Peru 2002
After our trip to Costa Rica in 2000, Dad and I were looking for another adventure type trip and decided upon Peru. Why Peru? Well, I’ve always been fascinated with the Incas, even when I was a little boy. Plus, just the idea of climbing up to Machu Picchu sounded exotic and exhilarating. So using the same company as the Costa Rica trip, we made plans to go to Peru.

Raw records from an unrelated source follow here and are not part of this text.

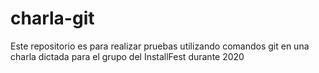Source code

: # charla-git
Este repositorio es para realizar pruebas utilizando comandos git en una charla dictada para el grupo del InstallFest durante 2020
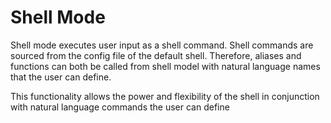 # Shell Mode

Shell mode executes user input as a shell command. Shell commands are sourced from the config file of the default shell. Therefore, aliases and functions can both be called from shell model with natural language names that the user can define.

This functionality allows the power and flexibility of the shell in conjunction with natural language commands the user can define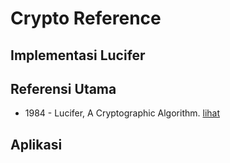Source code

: # Crypto Reference

## Implementasi Lucifer

## Referensi Utama

* 1984 - Lucifer, A Cryptographic Algorithm. [lihat](1984.sorkin.pdf)

## Aplikasi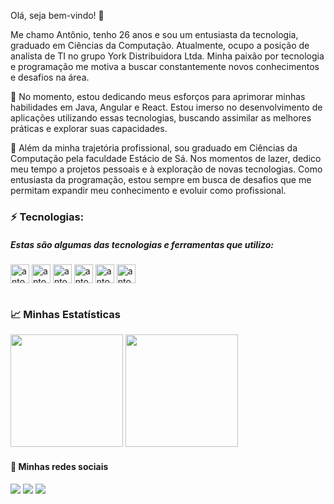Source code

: Olá, seja bem-vindo! 👋

Me chamo Antônio, tenho 26 anos e sou um entusiasta da tecnologia, graduado em Ciências da Computação. Atualmente, ocupo a posição de analista de TI no grupo York Distribuidora Ltda. Minha paixão por tecnologia e programação me motiva a buscar constantemente novos conhecimentos e desafios na área.

🔭 No momento, estou dedicando meus esforços para aprimorar minhas habilidades em Java, Angular e React. Estou imerso no desenvolvimento de aplicações utilizando essas tecnologias, buscando assimilar as melhores práticas e explorar suas capacidades.

🌱 Além da minha trajetória profissional, sou graduado em Ciências da Computação pela faculdade Estácio de Sá. Nos momentos de lazer, dedico meu tempo a projetos pessoais e à exploração de novas tecnologias. Como entusiasta da programação, estou sempre em busca de desafios que me permitam expandir meu conhecimento e evoluir como profissional.

### ⚡ Tecnologias:
#####  Estas são algumas das tecnologias e ferramentas que utilizo:

<div style="display: inline_block">
  <img align="center" alt="antonio-java" height="30" widht="40" src="https://cdn.jsdelivr.net/gh/devicons/devicon/icons/java/java-original.svg" />
  <img align="center" alt="antonio-spring" height="30" widht="40" src="https://cdn.jsdelivr.net/gh/devicons/devicon/icons/spring/spring-original.svg" />
  <img align="center" alt="antonio-spring" height="30" widht="40" src="https://cdn.jsdelivr.net/gh/devicons/devicon/icons/mysql/mysql-original.svg" />
  <img align="center" alt="antonio-spring" height="30" widht="40" src="https://cdn.jsdelivr.net/gh/devicons/devicon/icons/postgresql/postgresql-original.svg" />
  <img align="center" alt="antonio-react" height="30" widht="40" src="https://cdn.jsdelivr.net/gh/devicons/devicon/icons/react/react-original.svg" />
  <img align="center" alt="antonio-react" height="30" widht="40" src="https://cdn.jsdelivr.net/gh/devicons/devicon/icons/angularjs/angularjs-original.svg" /> 
</div>

#

### 📈 Minhas Estatísticas

<div>
  <img height="180em" src="https://github-readme-stats.vercel.app/api?username=antonioarjpi&show_icons=true&theme=dark&include_all_commits=true&count_private=true" />
  <img height="180em" src="https://github-readme-stats.vercel.app/api/top-langs/?username=antonioarjpi&layout=compact&langs_count=16&theme=dark"  />
</div>

#### 💬 Minhas redes sociais
[<img src="https://img.shields.io/badge/linkedin-%230077B5.svg?&style=for-the-badge&logo=linkedin&logoColor=white" />](https://www.linkedin.com/in/antonioarjpi/) [<img src = "https://img.shields.io/badge/instagram-%23E4405F.svg?&style=for-the-badge&logo=instagram&logoColor=white">](https://www.instagram.com/antonio.fsa/) [<img src = "https://img.shields.io/badge/facebook-%231877F2.svg?&style=for-the-badge&logo=facebook&logoColor=white">](https://www.facebook.com/antonioarjpi)
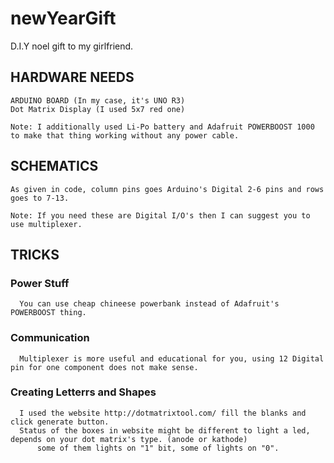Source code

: # newYearGift
D.I.Y noel gift to my girlfriend. 

## HARDWARE NEEDS

    ARDUINO BOARD (In my case, it's UNO R3)
    Dot Matrix Display (I used 5x7 red one)
    
    Note: I additionally used Li-Po battery and Adafruit POWERBOOST 1000 to make that thing working without any power cable.
    
## SCHEMATICS

    As given in code, column pins goes Arduino's Digital 2-6 pins and rows goes to 7-13. 
    
    Note: If you need these are Digital I/O's then I can suggest you to use multiplexer.
    
## TRICKS
  
  ### Power Stuff
      You can use cheap chineese powerbank instead of Adafruit's POWERBOOST thing.

  ### Communication
      Multiplexer is more useful and educational for you, using 12 Digital pin for one component does not make sense.

  ### Creating Letterrs and Shapes
      I used the website http://dotmatrixtool.com/ fill the blanks and click generate button. 
      Status of the boxes in website might be different to light a led, depends on your dot matrix's type. (anode or kathode)
          some of them lights on "1" bit, some of lights on "0".
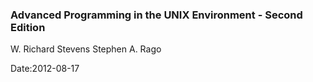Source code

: ### Advanced Programming in the UNIX Environment - Second Edition

W. Richard Stevens
Stephen A. Rago

Date:2012-08-17


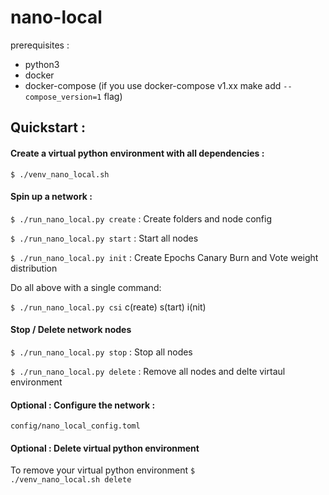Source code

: # nano-local

prerequisites : 
* python3
* docker
* docker-compose (if you use docker-compose v1.xx make add <code>--compose_version=1</code> flag)

## Quickstart :

#### Create a virtual python environment with all dependencies :

<code>$ ./venv_nano_local.sh</code>

#### Spin up a network :

<code>$ ./run_nano_local.py create</code> : Create folders and node config

<code>$ ./run_nano_local.py start</code> : Start all nodes

<code>$ ./run_nano_local.py init</code> : Create Epochs Canary Burn and Vote weight distribution   

Do all above with a single command: 

<code>$ ./run_nano_local.py csi</code> c(reate) s(tart) i(nit)


#### Stop / Delete network nodes
<code>$ ./run_nano_local.py stop</code> : Stop all nodes

<code>$ ./run_nano_local.py delete</code> : Remove all nodes and delte virtaul environment


#### Optional : Configure the network :

<code>config/nano_local_config.toml</code>

#### Optional : Delete virtual python environment
To remove your virtual python environment 
<code>$ ./venv_nano_local.sh delete</code>


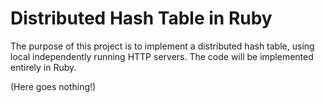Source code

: # Distributed Hash Table in Ruby

The purpose of this project is to implement a distributed hash table, using
local independently running HTTP servers. The code will be implemented entirely
in Ruby.

(Here goes nothing!)
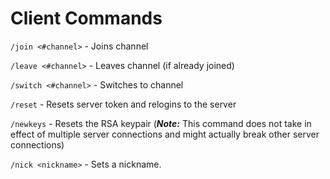 # Client Commands

`/join <#channel>` - Joins channel

`/leave <#channel>` - Leaves channel (if already joined)

`/switch <#channel>` - Switches to channel

`/reset` - Resets server token and relogins to the server

`/newkeys` - Resets the RSA keypair (***Note:*** This command does not take in effect of multiple server connections and might actually break other server connections)

`/nick <nickname>` - Sets a nickname.
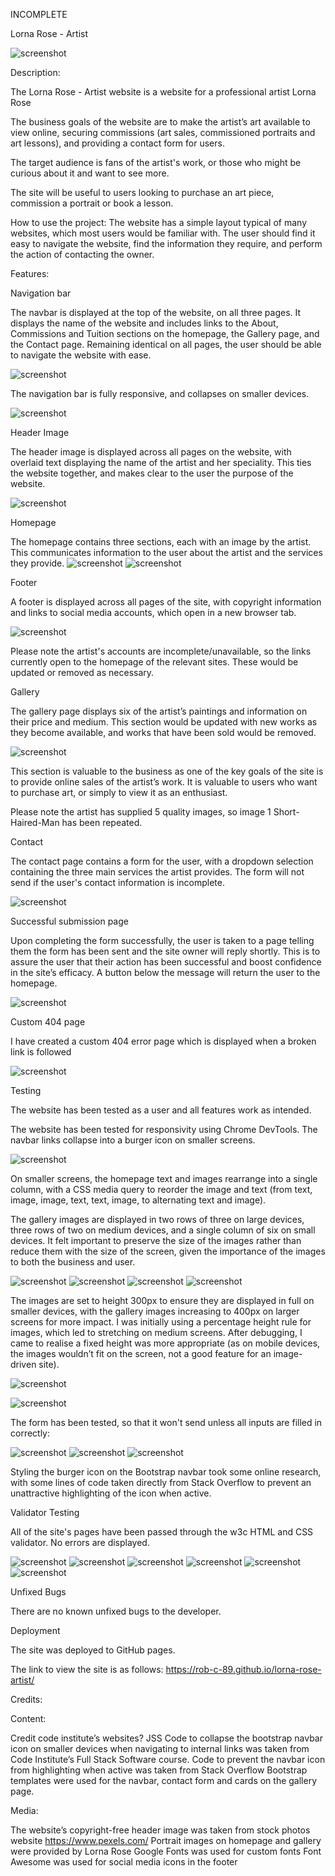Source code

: ﻿INCOMPLETE


Lorna Rose - Artist

![screenshot](https://github.com/Rob-C-89/lorna-rose-artist/blob/main/documentation/screenshots/techsini-mockup.png)

Description:

The Lorna Rose - Artist website is a website for a professional artist Lorna Rose

The business goals of the website are to make the artist’s art available to view online, securing commissions (art sales, commissioned portraits and art lessons), and providing a contact form for users. 

The target audience is fans of the artist's work, or those who might be curious about it and want to see more.

The site will be useful to users looking to purchase an art piece, commission a portrait or book a lesson. 


How to use the project:
The website has a simple layout typical of many websites, which most users would be familiar with. The user should find it easy to navigate the website, find the information they require, and perform the action of contacting the owner.


Features:

Navigation bar

The navbar is displayed at the top of the website, on all three pages. It displays the name of the website and includes links to the About, Commissions and Tuition sections on the homepage, the Gallery page, and the Contact page. Remaining identical on all pages, the user should be able to navigate the website with ease.

![screenshot](https://github.com/Rob-C-89/lorna-rose-artist/blob/main/documentation/screenshots/homepage-1.png)


 The navigation bar is fully responsive, and collapses on smaller devices.

 ![screenshot](https://github.com/Rob-C-89/lorna-rose-artist/blob/main/documentation/screenshots/nav-bar-collapsed.png)


Header Image 

The header image is displayed across all pages on the website, with overlaid text displaying the name of the artist and her speciality. This ties the website together, and makes clear to the user the purpose of the website.

![screenshot](https://github.com/Rob-C-89/lorna-rose-artist/blob/main/documentation/screenshots/header.png)


Homepage

The homepage contains three sections, each with an image by the artist. This communicates information to the user about the artist and the services they provide.
![screenshot](https://github.com/Rob-C-89/lorna-rose-artist/blob/main/documentation/screenshots/homepage-1.png)
![screenshot](https://github.com/Rob-C-89/lorna-rose-artist/blob/main/documentation/screenshots/homepage-2.png)

Footer

A footer is displayed across all pages of the site, with copyright information and links to social media accounts, which open in a new browser tab.

![screenshot](https://github.com/Rob-C-89/lorna-rose-artist/blob/main/documentation/screenshots/footer.png)

Please note the artist's accounts are incomplete/unavailable, so the links currently open to the homepage of the relevant sites. These would be updated or removed as necessary.


Gallery

The gallery page displays six of the artist’s paintings and information on their price and medium. This section would be updated with new works as they become available, and works that have been sold would be removed.

![screenshot](https://github.com/Rob-C-89/lorna-rose-artist/blob/main/documentation/screenshots/gallery-tablet.png)


This section is valuable to the business as one of the key goals of the site is to provide online sales of the artist’s work. It is valuable to users who want to purchase art, or simply to view it as an enthusiast.

Please note the artist has supplied 5 quality images, so image 1 Short-Haired-Man has been repeated.

Contact

The contact page contains a form for the user, with a dropdown selection containing the three main services the artist provides. The form will not send if the user's contact information is incomplete.

![screenshot](https://github.com/Rob-C-89/lorna-rose-artist/blob/main/documentation/screenshots/contact-form.png)


Successful submission page

Upon completing the form successfully, the user is taken to a page telling them the form has been sent and the site owner will reply shortly. This is to assure the user that their action has been successful and boost confidence in the site’s efficacy. A button below the message will return the user to the homepage.

![screenshot](https://github.com/Rob-C-89/lorna-rose-artist/blob/main/documentation/screenshots/success.png)


Custom 404 page

I have created a custom 404 error page which is displayed when a broken link is followed

![screenshot](https://github.com/Rob-C-89/lorna-rose-artist/blob/main/documentation/screenshots/custom-404.png)

Testing

The website has been tested as a user and all features work as intended.

The website has been tested for responsivity using Chrome DevTools. The navbar links collapse into a burger icon on smaller screens. 

![screenshot](https://github.com/Rob-C-89/lorna-rose-artist/blob/main/documentation/screenshots/nav-bar-collapsed.png)

On smaller screens, the homepage text and images rearrange into a single column, with a CSS media query to reorder the image and text (from text, image, image, text, text, image, to alternating text and image).

The gallery images are displayed in two rows of three on large devices, three rows of two on medium devices, and a single column of six on small devices. It felt important to preserve the size of the images rather than reduce them with the size of the screen, given the importance of the images to both the business and user.

![screenshot](https://github.com/Rob-C-89/lorna-rose-artist/blob/main/documentation/screenshots/gallery-large.png)
![screenshot](https://github.com/Rob-C-89/lorna-rose-artist/blob/main/documentation/screenshots/gallery-laptop.png)
![screenshot](https://github.com/Rob-C-89/lorna-rose-artist/blob/main/documentation/screenshots/gallery-tablet.png)
![screenshot](https://github.com/Rob-C-89/lorna-rose-artist/blob/main/documentation/screenshots/gallery-mobile.png)



The images are set to height 300px to ensure they are displayed in full on smaller devices, with the gallery images increasing to 400px on larger screens for more impact. I was initially using a percentage height rule for images, which led to stretching on medium screens. After debugging, I came to realise a fixed height was more appropriate (as on mobile devices, the images wouldn’t fit on the screen, not a good feature for an image-driven site).

![screenshot](https://github.com/Rob-C-89/lorna-rose-artist/blob/main/documentation/screenshots/gallery-laptop.png)

![screenshot](https://github.com/Rob-C-89/lorna-rose-artist/blob/main/documentation/screenshots/gallery-large.png)


The form has been tested, so that it won't send unless all inputs are filled in correctly:

![screenshot](https://github.com/Rob-C-89/lorna-rose-artist/blob/main/documentation/screenshots/form-required-name.png)
![screenshot](https://github.com/Rob-C-89/lorna-rose-artist/blob/main/documentation/screenshots/form-required-input-type.png)
![screenshot](https://github.com/Rob-C-89/lorna-rose-artist/blob/main/documentation/screenshots/form-require-select.png)


Styling the burger icon on the Bootstrap navbar took some online research, with some lines of code taken directly from Stack Overflow to prevent an unattractive highlighting of the icon when active.

Validator Testing

All of the site's pages have been passed through the w3c HTML and CSS validator. No errors are displayed.

![screenshot](https://github.com/Rob-C-89/lorna-rose-artist/blob/main/documentation/validation/validator-homepage.png)
![screenshot](https://github.com/Rob-C-89/lorna-rose-artist/blob/main/documentation/validation/validator-gallery.png)
![screenshot](https://github.com/Rob-C-89/lorna-rose-artist/blob/main/documentation/validation/validator-contact.png)
![screenshot](https://github.com/Rob-C-89/lorna-rose-artist/blob/main/documentation/validation/validator-success.png)
![screenshot](https://github.com/Rob-C-89/lorna-rose-artist/blob/main/documentation/validation/validator-404.png)
![screenshot](https://github.com/Rob-C-89/lorna-rose-artist/blob/main/documentation/validation/validator-CSS.png)




Unfixed Bugs

There are no known unfixed bugs to the developer.

Deployment

The site was deployed to GitHub pages.

The link to view the site is as follows: https://rob-c-89.github.io/lorna-rose-artist/


Credits:

Content:

Credit code institute’s websites?
JSS Code to collapse the bootstrap navbar icon on smaller devices when navigating to internal links was taken from Code Institute’s Full Stack Software course.
Code to prevent the navbar icon from highlighting when active was taken from Stack Overflow
Bootstrap templates were used for the navbar, contact form and cards on the gallery page.


Media:

The website’s copyright-free header image was taken from stock photos website https://www.pexels.com/
Portrait images on homepage and gallery were provided by Lorna Rose
Google Fonts was used for custom fonts
Font Awesome was used for social media icons in the footer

Dad came out to DC for a couple of days and then we headed south. We flew from National to Miami to Lima. Our flight from Miami to Lima was a ready eye, and a short one at that. You depart at 1130PM and arrive at 510AM. So we arrived in Lima feeling less than fresh. We zipped through customs and someone was there to meet us at the airport. It was warm and dark as we drove through Lima to our hotel. It was hard to get a feel for the city, but my first impression was one of a fairly modern city. Our hotel, the Jose Antonio, was in the Miraflores section of Lima. Miraflores means “look at the flowers” (or something like that, my Spanish needs help) and there were flowers everywhere. It’s hard to believe that most of the coastal section of Peru is actually desert like. The major cities on the coast are along rivers and require significant irrigation. Anyways, we made it to the hotel and tried to sleep for a couple of hours. We meet with the rest of the tour group at 11AM for our initial briefing. It was here that we became familiar with the Peruvian drink: Pisqo Sour. It’s their national drink and is quite god, even at 11AM. It’s got a sort of mild tequila flavor to it, and then it is top with steam egg whites and cinnamon. I know, sounds awful, but it’s not bad at all.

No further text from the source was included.